◆ What you will do: The records below hold a stretch from the line with "x- 07 .min ." through the line with "x- 10 .min ."; return exactly those lines, ends included, and nothing more.

Records contained in a dataset
┏━━

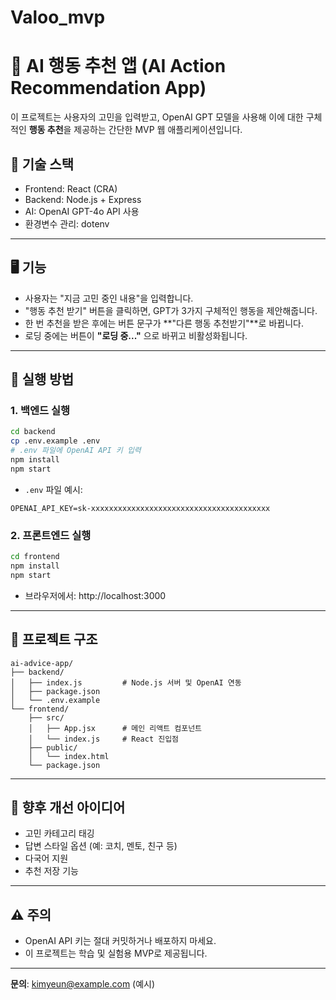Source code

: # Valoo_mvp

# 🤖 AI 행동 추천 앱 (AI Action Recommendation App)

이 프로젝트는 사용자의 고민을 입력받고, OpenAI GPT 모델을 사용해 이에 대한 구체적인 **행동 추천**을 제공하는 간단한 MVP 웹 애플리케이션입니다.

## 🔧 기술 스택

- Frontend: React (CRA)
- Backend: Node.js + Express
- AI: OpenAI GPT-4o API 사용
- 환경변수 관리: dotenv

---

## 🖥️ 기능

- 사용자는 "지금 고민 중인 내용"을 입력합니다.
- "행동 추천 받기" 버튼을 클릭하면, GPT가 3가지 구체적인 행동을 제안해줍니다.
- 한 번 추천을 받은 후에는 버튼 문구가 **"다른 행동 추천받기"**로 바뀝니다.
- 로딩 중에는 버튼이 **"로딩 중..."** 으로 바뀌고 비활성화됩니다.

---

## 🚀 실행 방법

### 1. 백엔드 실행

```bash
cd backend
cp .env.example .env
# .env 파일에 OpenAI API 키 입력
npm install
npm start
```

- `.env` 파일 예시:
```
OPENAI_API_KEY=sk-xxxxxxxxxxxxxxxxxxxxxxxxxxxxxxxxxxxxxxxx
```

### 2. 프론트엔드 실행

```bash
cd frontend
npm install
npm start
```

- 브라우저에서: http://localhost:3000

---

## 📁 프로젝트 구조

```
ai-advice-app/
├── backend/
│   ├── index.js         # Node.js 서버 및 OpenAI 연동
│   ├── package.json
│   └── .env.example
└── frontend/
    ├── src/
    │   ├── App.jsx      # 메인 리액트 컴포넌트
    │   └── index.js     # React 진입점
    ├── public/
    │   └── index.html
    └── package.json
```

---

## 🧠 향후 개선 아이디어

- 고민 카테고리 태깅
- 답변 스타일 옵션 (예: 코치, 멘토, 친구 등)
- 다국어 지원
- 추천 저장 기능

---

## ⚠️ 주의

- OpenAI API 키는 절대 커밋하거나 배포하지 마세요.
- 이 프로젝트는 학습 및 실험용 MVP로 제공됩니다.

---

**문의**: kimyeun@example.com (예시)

┗━━
┏━━

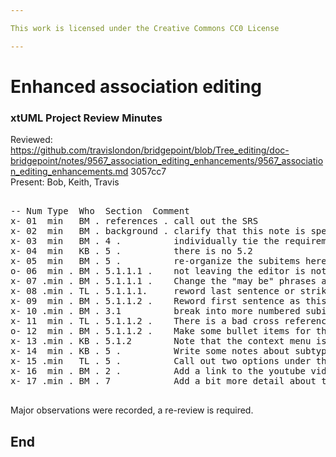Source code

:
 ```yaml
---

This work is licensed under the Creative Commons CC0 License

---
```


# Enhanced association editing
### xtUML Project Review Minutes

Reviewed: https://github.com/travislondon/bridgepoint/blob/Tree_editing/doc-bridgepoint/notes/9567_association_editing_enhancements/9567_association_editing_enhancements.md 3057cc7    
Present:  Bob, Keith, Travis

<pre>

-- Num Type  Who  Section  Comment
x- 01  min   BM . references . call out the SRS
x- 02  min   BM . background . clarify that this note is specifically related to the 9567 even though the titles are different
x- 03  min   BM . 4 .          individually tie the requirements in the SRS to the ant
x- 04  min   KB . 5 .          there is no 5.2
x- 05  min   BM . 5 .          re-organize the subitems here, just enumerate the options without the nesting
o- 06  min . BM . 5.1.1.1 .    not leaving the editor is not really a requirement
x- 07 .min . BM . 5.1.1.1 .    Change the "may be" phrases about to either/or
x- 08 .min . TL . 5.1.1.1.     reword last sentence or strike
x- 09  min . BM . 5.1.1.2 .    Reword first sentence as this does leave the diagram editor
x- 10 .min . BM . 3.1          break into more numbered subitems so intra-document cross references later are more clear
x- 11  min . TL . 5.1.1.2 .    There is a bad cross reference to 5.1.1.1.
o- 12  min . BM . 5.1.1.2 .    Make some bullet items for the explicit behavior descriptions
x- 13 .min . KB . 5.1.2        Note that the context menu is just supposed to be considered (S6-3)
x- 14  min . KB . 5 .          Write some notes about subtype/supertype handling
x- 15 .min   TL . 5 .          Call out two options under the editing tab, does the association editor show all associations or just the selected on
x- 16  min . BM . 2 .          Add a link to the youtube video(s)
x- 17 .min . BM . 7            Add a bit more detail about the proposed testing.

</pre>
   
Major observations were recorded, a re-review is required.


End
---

┗━━
┏━━

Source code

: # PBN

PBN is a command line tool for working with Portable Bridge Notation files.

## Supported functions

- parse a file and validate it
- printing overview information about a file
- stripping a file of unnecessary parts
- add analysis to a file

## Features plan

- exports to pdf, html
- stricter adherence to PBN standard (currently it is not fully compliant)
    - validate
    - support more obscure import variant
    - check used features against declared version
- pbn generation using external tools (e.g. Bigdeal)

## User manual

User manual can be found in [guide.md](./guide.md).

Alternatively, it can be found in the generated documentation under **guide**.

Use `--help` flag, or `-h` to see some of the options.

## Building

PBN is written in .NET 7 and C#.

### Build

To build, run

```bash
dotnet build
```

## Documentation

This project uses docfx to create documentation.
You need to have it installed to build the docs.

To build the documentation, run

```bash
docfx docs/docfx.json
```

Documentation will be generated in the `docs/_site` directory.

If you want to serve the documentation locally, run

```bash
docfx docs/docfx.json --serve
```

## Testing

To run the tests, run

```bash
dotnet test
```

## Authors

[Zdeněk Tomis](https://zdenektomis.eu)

┗━━

◆ Response below:
x- 07 .min . BM . 5.1.1.1 .    Change the "may be" phrases about to either/or
x- 08 .min . TL . 5.1.1.1.     reword last sentence or strike
x- 09  min . BM . 5.1.1.2 .    Reword first sentence as this does leave the diagram editor
x- 10 .min . BM . 3.1          break into more numbered subitems so intra-document cross references later are more clear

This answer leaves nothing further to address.